Rome has not changed its doctrinal position or its claims to be the one, true, holy, apostolic church. It is engaged in a clever ploy. It is using the ecumenical movement to bring the separated sons home to the papa (which is the meaning of the term pope), and it is succeeding brilliantly. The amazing fact is that Rome has not hidden its goal in ecumenical relations. Consider the following statement from the Vatican II Council:

"The term 'ecumenical movement' indicates the initiatives and activities encouraged and organized, according to the various needs of the [Roman] Church and as opportunities offer, to promote Christian unity. ... The results will be that, little by little, as the obstacles to perfect ecclesiastical communion are overcome, ALL CHRISTIANS WILL BE GATHERED IN A COMMON CELEBRATION OF THE EUCHARIST, INTO THE UNITY OF THE ONE AND ONLY CHURCH, which Christ bestowed on his Church from the beginning. THE UNITY, WE BELIEVE, SUBSISTS IN THE CATHOLIC CHURCH AS SOMETHING SHE CAN NEVER LOSE" (emphasis added) (Vatican II, Decree on Ecumenism, chap. 1, 4, p. 416).

Do not be deceived, friends.

"And I heard another voice from heaven, saying, Come out of her, my people, that ye be not partakers of her sins, and that ye receive not of her plagues" (Revelation 18:4).

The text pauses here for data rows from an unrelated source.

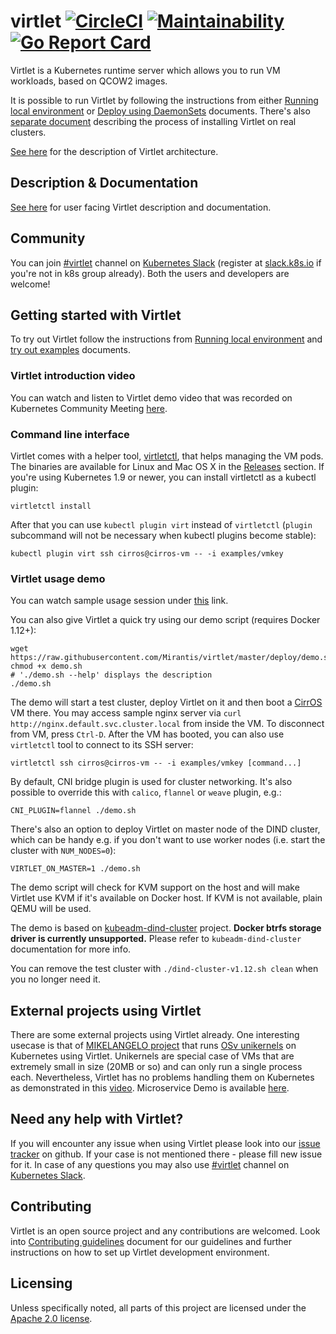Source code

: # virtlet [![CircleCI](https://circleci.com/gh/Mirantis/virtlet/tree/master.svg?style=svg)](https://circleci.com/gh/Mirantis/virtlet/tree/master) [![Maintainability](https://api.codeclimate.com/v1/badges/7e40b1e1d7cd78c86a50/maintainability)](https://codeclimate.com/github/Mirantis/virtlet/maintainability) [![Go Report Card](https://goreportcard.com/badge/github.com/Mirantis/virtlet)](https://goreportcard.com/report/github.com/Mirantis/virtlet)

Virtlet is a Kubernetes runtime server which allows you to run VM workloads, based on QCOW2 images.

It is possible to run Virtlet by following the instructions from either [Running local environment](docs/devel/running-local-environment.md) or [Deploy using DaemonSets](deploy/README.md) documents. There's also [separate document](deploy/real-cluster.md) describing the process of installing Virtlet on real clusters.

[See here](docs/architecture.md) for the description of Virtlet architecture.

## Description & Documentation

[See here](https://docs.virtlet.cloud) for user facing Virtlet description and documentation.

## Community

You can join
[#virtlet](https://kubernetes.slack.com/messages/virtlet/) channel on
[Kubernetes Slack](https://kubernetes.slack.com/messages)
(register at [slack.k8s.io](http://slack.k8s.io) if you're not in k8s group already). Both the
users and developers are welcome!

## Getting started with Virtlet

To try out Virtlet follow the instructions from [Running local environment](docs/devel/running-local-environment.md) and [try out examples](examples/README.md) documents.

### Virtlet introduction video

You can watch and listen to Virtlet demo video that was recorded on Kubernetes Community Meeting [here](https://youtu.be/Sl1Y0N-Tj1A?t=94).

### Command line interface

Virtlet comes with a helper tool,
[virtletctl](docs/virtletctl/virtletctl.md), that helps managing the VM pods. The binaries are available for Linux and Mac OS X in the [Releases](https://github.com/Mirantis/virtlet/releases) section.
If you're using Kubernetes 1.9 or newer, you can install virtletctl as a kubectl plugin:
```
virtletctl install
```

After that you can use `kubectl plugin virt` instead of `virtletctl` (`plugin` subcommand will not be necessary when kubectl plugins become stable):
```
kubectl plugin virt ssh cirros@cirros-vm -- -i examples/vmkey
```

### Virtlet usage demo

You can watch sample usage session under [this](https://asciinema.org/a/1a6xp5j4o22rnsx9wpvumd4kt) link.

You can also give Virtlet a quick try using our demo script (requires Docker 1.12+):
```
wget https://raw.githubusercontent.com/Mirantis/virtlet/master/deploy/demo.sh
chmod +x demo.sh
# './demo.sh --help' displays the description
./demo.sh
```

The demo will start a test cluster, deploy Virtlet on it and then boot a [CirrOS](https://launchpad.net/cirros) VM there. You may access sample nginx server via `curl http://nginx.default.svc.cluster.local` from inside the VM. To disconnect from VM, press `Ctrl-D`. After the VM has booted, you can also use `virtletctl` tool to connect to its SSH server:
```
virtletctl ssh cirros@cirros-vm -- -i examples/vmkey [command...]
```

By default, CNI bridge plugin is used for cluster networking. It's also possible to override this with `calico`, `flannel` or `weave` plugin, e.g.:
```
CNI_PLUGIN=flannel ./demo.sh
```

There's also an option to deploy Virtlet on master node of the DIND
cluster, which can be handy e.g. if you don't want to use worker nodes
(i.e. start the cluster with `NUM_NODES=0`):
```
VIRTLET_ON_MASTER=1 ./demo.sh
```

The demo script will check for KVM support on the host and will make Virtlet use KVM if it's available on Docker host. If KVM is not available, plain QEMU will be used.

The demo is based on [kubeadm-dind-cluster](https://github.com/kubernetes-sigs/kubeadm-dind-cluster) project. **Docker btrfs storage driver is currently unsupported.** Please refer to `kubeadm-dind-cluster` documentation for more info.

You can remove the test cluster with `./dind-cluster-v1.12.sh clean` when you no longer need it.

## External projects using Virtlet
There are some external projects using Virtlet already.
One interesting usecase is that of [MIKELANGELO project](https://www.mikelangelo-project.eu/) that
runs [OSv unikernels](http://osv.io) on Kubernetes using Virtlet. Unikernels are special case of VMs
that are extremely small in size (20MB or so) and can only run a single process each. Nevertheless,
Virtlet has no problems handling them on Kubernetes as demonstrated in this
[video](https://www.youtube.com/watch?v=L-QrxDJSZBA). Microservice Demo is available
[here](https://github.com/mikelangelo-project/osv-microservice-demo#deploying-unikernels-on-kubernetes).

## Need any help with Virtlet?

If you will encounter any issue when using Virtlet please look into our [issue tracker](http://github.com/Mirantis/virtlet/issues) on github. If your case is not mentioned there - please fill new issue for it. In case of any questions you may also use [#virtlet](https://kubernetes.slack.com/messages/virtlet/) channel on
[Kubernetes Slack](https://kubernetes.slack.com/messages).

## Contributing

Virtlet is an open source project and any contributions are welcomed. Look into [Contributing guidelines](CONTRIBUTING.md) document for our guidelines and further instructions on how to set up Virtlet development environment.

## Licensing

Unless specifically noted, all parts of this project are licensed under the [Apache 2.0 license](LICENSE).

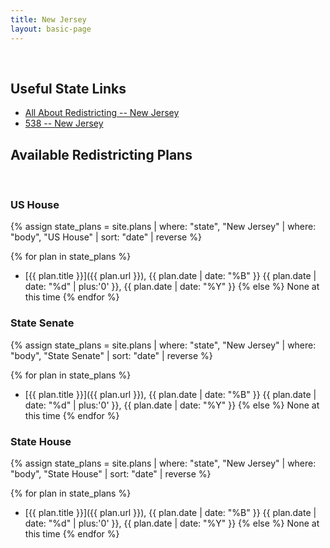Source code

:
 ```yaml
---
title: New Jersey
layout: basic-page
---
```


<br>

Useful State Links
---

- [All About Redistricting -- New Jersey](https://redistricting.lls.edu/state/new-jersey/?cycle=2020&level=Congress&startdate=)
- [538 -- New Jersey](https://projects.fivethirtyeight.com/redistricting-2022-maps/new-jersey/)

Available Redistricting Plans
---

<br>

### US House

{% assign state_plans = site.plans | where: "state", "New Jersey" | where: "body", "US House" | sort: "date" | reverse %}

{% for plan in state_plans %}
- [{{ plan.title }}]({{ plan.url }}), {{ plan.date | date: "%B" }} {{ plan.date | date: "%d" | plus:'0' }}, {{ plan.date | date: "%Y" }}
{% else %}
None at this time
{% endfor %}

### State Senate

{% assign state_plans = site.plans | where: "state", "New Jersey" | where: "body", "State Senate" | sort: "date" | reverse %}

{% for plan in state_plans %}
- [{{ plan.title }}]({{ plan.url }}), {{ plan.date | date: "%B" }} {{ plan.date | date: "%d" | plus:'0' }}, {{ plan.date | date: "%Y" }}
{% else %}
None at this time
{% endfor %}


### State House

{% assign state_plans = site.plans | where: "state", "New Jersey" | where: "body", "State House" | sort: "date" | reverse %}

{% for plan in state_plans %}
- [{{ plan.title }}]({{ plan.url }}), {{ plan.date | date: "%B" }} {{ plan.date | date: "%d" | plus:'0' }}, {{ plan.date | date: "%Y" }}
{% else %}
None at this time
{% endfor %}
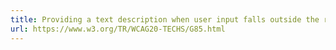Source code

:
 ```yaml
---
title: Providing a text description when user input falls outside the required format or values
url: https://www.w3.org/TR/WCAG20-TECHS/G85.html
---
```

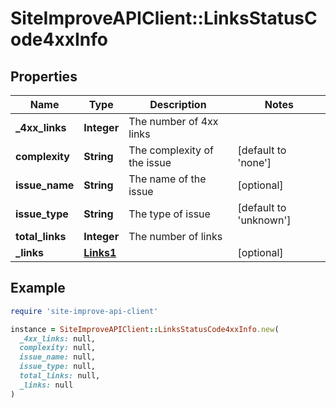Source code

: # SiteImproveAPIClient::LinksStatusCode4xxInfo

## Properties

| Name | Type | Description | Notes |
| ---- | ---- | ----------- | ----- |
| **_4xx_links** | **Integer** | The number of 4xx links |  |
| **complexity** | **String** | The complexity of the issue | [default to &#39;none&#39;] |
| **issue_name** | **String** | The name of the issue | [optional] |
| **issue_type** | **String** | The type of issue | [default to &#39;unknown&#39;] |
| **total_links** | **Integer** | The number of links |  |
| **_links** | [**Links1**](Links1.md) |  | [optional] |

## Example

```ruby
require 'site-improve-api-client'

instance = SiteImproveAPIClient::LinksStatusCode4xxInfo.new(
  _4xx_links: null,
  complexity: null,
  issue_name: null,
  issue_type: null,
  total_links: null,
  _links: null
)
```

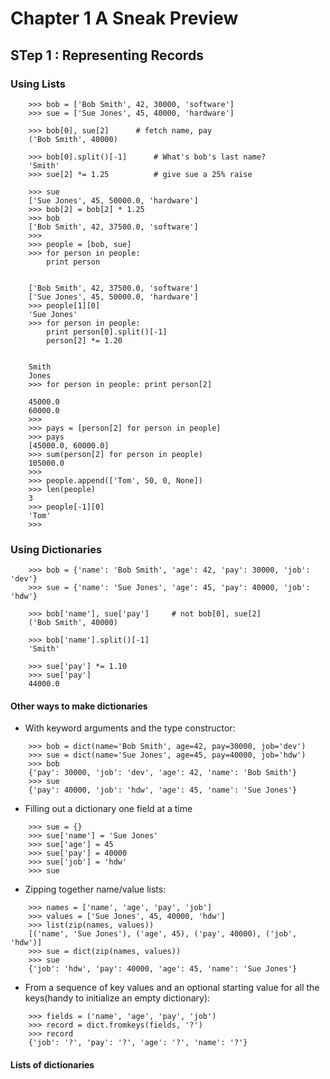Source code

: ﻿

# Chapter 1 A Sneak Preview

## STep 1 : Representing Records

### Using Lists


```
    >>> bob = ['Bob Smith', 42, 30000, 'software']
    >>> sue = ['Sue Jones', 45, 40000, 'hardware']
	
    >>> bob[0], sue[2]		# fetch name, pay
    ('Bob Smith', 40000)
	
    >>> bob[0].split()[-1]		# What's bob's last name?
    'Smith'
    >>> sue[2] *= 1.25			# give sue a 25% raise
	
    >>> sue
    ['Sue Jones', 45, 50000.0, 'hardware']
    >>> bob[2] = bob[2] * 1.25
    >>> bob
    ['Bob Smith', 42, 37500.0, 'software']
    >>> 
    >>> people = [bob, sue]
    >>> for person in people:
        print person

        
    ['Bob Smith', 42, 37500.0, 'software']
    ['Sue Jones', 45, 50000.0, 'hardware']
    >>> people[1][0]
    'Sue Jones'
    >>> for person in people:
        print person[0].split()[-1]
        person[2] *= 1.20

        
    Smith
    Jones
    >>> for person in people: print person[2]

    45000.0
    60000.0
    >>> 
    >>> pays = [person[2] for person in people]
    >>> pays
    [45000.0, 60000.0]
    >>> sum(person[2] for person in people)
    105000.0
    >>> 
    >>> people.append(['Tom', 50, 0, None])
    >>> len(people)
    3
    >>> people[-1][0]
    'Tom'
    >>> 
```	
	
### Using Dictionaries
```
	>>> bob = {'name': 'Bob Smith', 'age': 42, 'pay': 30000, 'job': 'dev'}
	>>> sue = {'name': 'Sue Jones', 'age': 45, 'pay': 40000, 'job': 'hdw'}

	>>> bob['name'], sue['pay']		# not bob[0], sue[2]
	('Bob Smith', 40000)
	
	>>> bob['name'].split()[-1]			
	'Smith'
	
	>>> sue['pay'] *= 1.10
	>>> sue['pay']
	44000.0
```
	
#### Other ways to make dictionaries

- With keyword arguments and the type constructor:

```
	>>> bob = dict(name='Bob Smith', age=42, pay=30000, job='dev')
	>>> sue = dict(name='Sue Jones', age=45, pay=40000, job='hdw')
	>>> bob
	{'pay': 30000, 'job': 'dev', 'age': 42, 'name': 'Bob Smith'}
	>>> sue
	{'pay': 40000, 'job': 'hdw', 'age': 45, 'name': 'Sue Jones'}	
```
	
- Filling out a dictionary one field at a  time
```
	>>> sue = {}
	>>> sue['name'] = 'Sue Jones'
	>>> sue['age'] = 45
	>>> sue['pay'] = 40000
	>>> sue['job'] = 'hdw'
	>>> sue
```	
	
- Zipping together name/value lists:

```
	>>> names = ['name', 'age', 'pay', 'job']
	>>> values = ['Sue Jones', 45, 40000, 'hdw']
	>>> list(zip(names, values))
	[('name', 'Sue Jones'), ('age', 45), ('pay', 40000), ('job', 'hdw')]
	>>> sue = dict(zip(names, values))
	>>> sue
	{'job': 'hdw', 'pay': 40000, 'age': 45, 'name': 'Sue Jones'}
```
	
- From a sequence of key values and an optional starting value for all the keys(handy to initialize an empty dictionary):

```
	>>> fields = ('name', 'age', 'pay', 'job')
	>>> record = dict.fromkeys(fields, '?')
	>>> record
	{'job': '?', 'pay': '?', 'age': '?', 'name': '?'}	
```	
#### Lists of dictionaries
	
	
	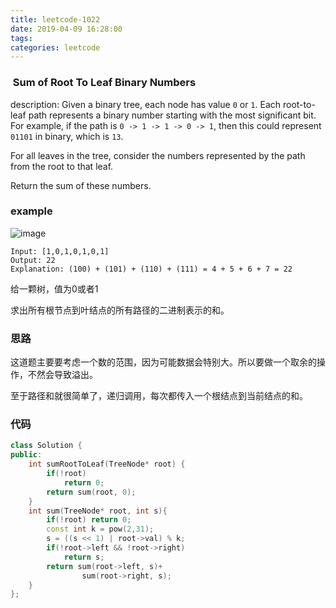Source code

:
 ```yaml
---
title: leetcode-1022
date: 2019-04-09 16:28:00
tags:
categories: leetcode
---
```


###  Sum of Root To Leaf Binary Numbers 

description: Given a binary tree, each node has value `0` or `1`.  Each root-to-leaf path represents a binary number starting with the most significant bit.  For example, if the path is `0 -> 1 -> 1 -> 0 -> 1`, then this could represent `01101` in binary, which is `13`.

For all leaves in the tree, consider the numbers represented by the path from the root to that leaf.

Return the sum of these numbers.

<!-- more -->

### example

![image](https://user-images.githubusercontent.com/29776707/55785314-c8d5aa00-5ae4-11e9-95e4-6df227414fd7.png)

```
Input: [1,0,1,0,1,0,1]
Output: 22
Explanation: (100) + (101) + (110) + (111) = 4 + 5 + 6 + 7 = 22
```

给一颗树，值为0或者1 

求出所有根节点到叶结点的所有路径的二进制表示的和。

### 思路

这道题主要要考虑一个数的范围，因为可能数据会特别大。所以要做一个取余的操作，不然会导致溢出。

至于路径和就很简单了，递归调用，每次都传入一个根结点到当前结点的和。

### 代码

```c++
class Solution {
public:
    int sumRootToLeaf(TreeNode* root) {    
        if(!root)
            return 0;
        return sum(root, 0);
    }
    int sum(TreeNode* root, int s){
        if(!root) return 0;
        const int k = pow(2,31);
        s = ((s << 1) | root->val) % k;
        if(!root->left && !root->right)
            return s;
        return sum(root->left, s)+
                sum(root->right, s);
    }
};
```



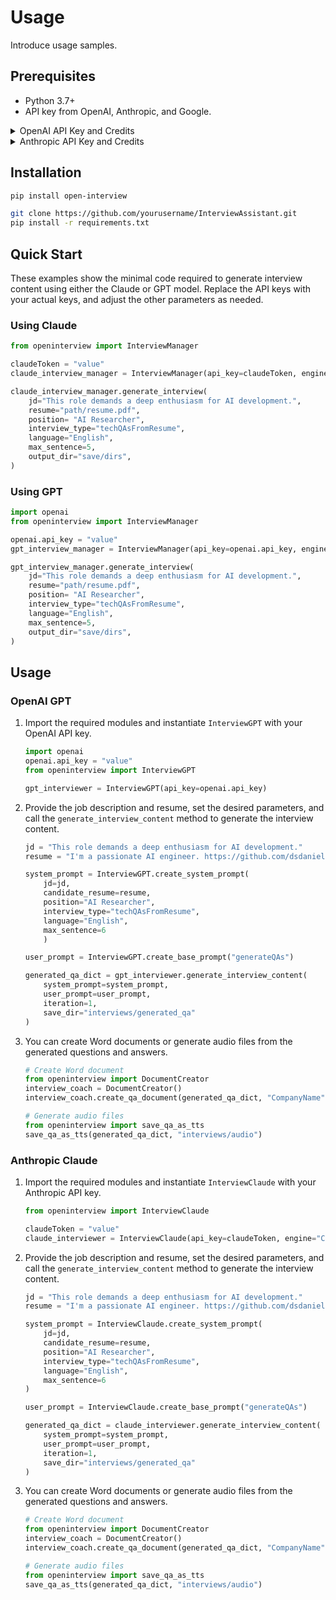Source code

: 
# Usage
Introduce usage samples.

## Prerequisites

- Python 3.7+
- API key from OpenAI, Anthropic, and Google.


<details>
<summary>OpenAI API Key and Credits</summary>
<p>

You can get an OpenAI API Key by following these steps:
1. Sign up or log in to your OpenAI account.
2. Navigate to the API section.
3. Follow the instructions to generate a new API key.

For detailed steps, visit [OpenAI API Documentation](https://beta.openai.com/docs/api-reference/authentication).

To add billing credits:
1. Go to the Billing section in your OpenAI account.
2. Choose to add credits or update your billing method.

For more information on managing billing and credits, check out [OpenAI Billing FAQ](https://help.openai.com/en/articles/5726858-billing-faq).

</p>
</details>

<details>
<summary>Anthropic API Key and Credits</summary>
<p>

You can get an Anthropic Claude AI API key by: 
1. Signing up at [anthropic.com](https://www.anthropic.com/).
2. Clicking "API Keys" in the top menu.
3. Clicking "Create API Key".

To add billing credits:
1. Click "Billing" in the top menu.
2. Click "Add Credits" to purchase.

More info: [anthropic.com/docs](https://www.anthropic.com/docs)

</p>
</details>

## Installation

```bash
pip install open-interview
```

```bash
git clone https://github.com/yourusername/InterviewAssistant.git
pip install -r requirements.txt
```

## Quick Start
These examples show the minimal code required to generate interview content using either the Claude or GPT model. Replace the API keys with your actual keys, and adjust the other parameters as needed.

### Using Claude

```python
from openinterview import InterviewManager

claudeToken = "value"
claude_interview_manager = InterviewManager(api_key=claudeToken, engine="Claude")

claude_interview_manager.generate_interview(
    jd="This role demands a deep enthusiasm for AI development.",
    resume="path/resume.pdf",
    position= "AI Researcher",
    interview_type="techQAsFromResume",
    language="English",
    max_sentence=5,
    output_dir="save/dirs",
)
```

### Using GPT

```python
import openai
from openinterview import InterviewManager

openai.api_key = "value"
gpt_interview_manager = InterviewManager(api_key=openai.api_key, engine="GPT")

gpt_interview_manager.generate_interview(
    jd="This role demands a deep enthusiasm for AI development.",
    resume="path/resume.pdf",
    position= "AI Researcher",
    interview_type="techQAsFromResume",
    language="English",
    max_sentence=5,
    output_dir="save/dirs",
)
```



## Usage

### OpenAI GPT

1. Import the required modules and instantiate `InterviewGPT` with your OpenAI API key.
    
    ```python
    import openai
    openai.api_key = "value"
    from openinterview import InterviewGPT
    
    gpt_interviewer = InterviewGPT(api_key=openai.api_key)
    ```

2. Provide the job description and resume, set the desired parameters, and call the `generate_interview_content` method to generate the interview content.
    
    ```python
    jd = "This role demands a deep enthusiasm for AI development."
    resume = "I'm a passionate AI engineer. https://github.com/dsdanielpark"
    
    system_prompt = InterviewGPT.create_system_prompt(
        jd=jd,
        candidate_resume=resume,
        position="AI Researcher",
        interview_type="techQAsFromResume",
        language="English",
        max_sentence=6
        )
    
    user_prompt = InterviewGPT.create_base_prompt("generateQAs")
    
    generated_qa_dict = gpt_interviewer.generate_interview_content(
        system_prompt=system_prompt,
        user_prompt=user_prompt,
        iteration=1,
        save_dir="interviews/generated_qa"
    )
    ```

3. You can create Word documents or generate audio files from the generated questions and answers.
    
    ```python
    # Create Word document
    from openinterview import DocumentCreator
    interview_coach = DocumentCreator()
    interview_coach.create_qa_document(generated_qa_dict, "CompanyName", 11, "interviews/documents")
    
    # Generate audio files
    from openinterview import save_qa_as_tts
    save_qa_as_tts(generated_qa_dict, "interviews/audio")
    ```

### Anthropic Claude

1. Import the required modules and instantiate `InterviewClaude` with your Anthropic API key.
    
    ```python
    from openinterview import InterviewClaude
    
    claudeToken = "value"
    claude_interviewer = InterviewClaude(api_key=claudeToken, engine="Claude")
    ```

2. Provide the job description and resume, set the desired parameters, and call the `generate_interview_content` method to generate the interview content.
    
    ```python
    jd = "This role demands a deep enthusiasm for AI development."
    resume = "I'm a passionate AI engineer. https://github.com/dsdanielpark"
    
    system_prompt = InterviewClaude.create_system_prompt(
        jd=jd,
        candidate_resume=resume,
        position="AI Researcher",
        interview_type="techQAsFromResume",
        language="English",
        max_sentence=6
    )
    
    user_prompt = InterviewClaude.create_base_prompt("generateQAs")
    
    generated_qa_dict = claude_interviewer.generate_interview_content(
        system_prompt=system_prompt,
        user_prompt=user_prompt,
        iteration=1,
        save_dir="interviews/generated_qa"
    )
    ```

3. You can create Word documents or generate audio files from the generated questions and answers.
    
    ```python
    # Create Word document
    from openinterview import DocumentCreator
    interview_coach = DocumentCreator()
    interview_coach.create_qa_document(generated_qa_dict, "CompanyName", 11, "interviews/documents")
    
    # Generate audio files
    from openinterview import save_qa_as_tts
    save_qa_as_tts(generated_qa_dict, "interviews/audio")
    ```

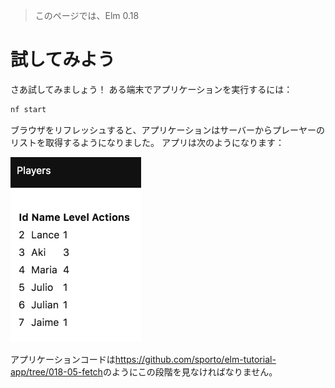 >このページでは、Elm 0.18

# 試してみよう

さあ試してみましょう！ ある端末でアプリケーションを実行するには：

```bash
nf start
```

ブラウザをリフレッシュすると、アプリケーションはサーバーからプレーヤーのリストを取得するようになりました。 アプリは次のようになります：

![Screenshot](screenshot.png)

アプリケーションコードは<https://github.com/sporto/elm-tutorial-app/tree/018-05-fetch>のようにこの段階を見なければなりません。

"Preach the word; be instant in season, out of season; reprove, rebuke, exhort with all longsuffering and doctrine. For the time will come when they will not endure sound doctrine; but after their own lusts shall they heap to themselves teachers, having itching ears; And they shall turn away their ears from the truth, and shall be turned unto fables" (2 Timothy 4:2-4).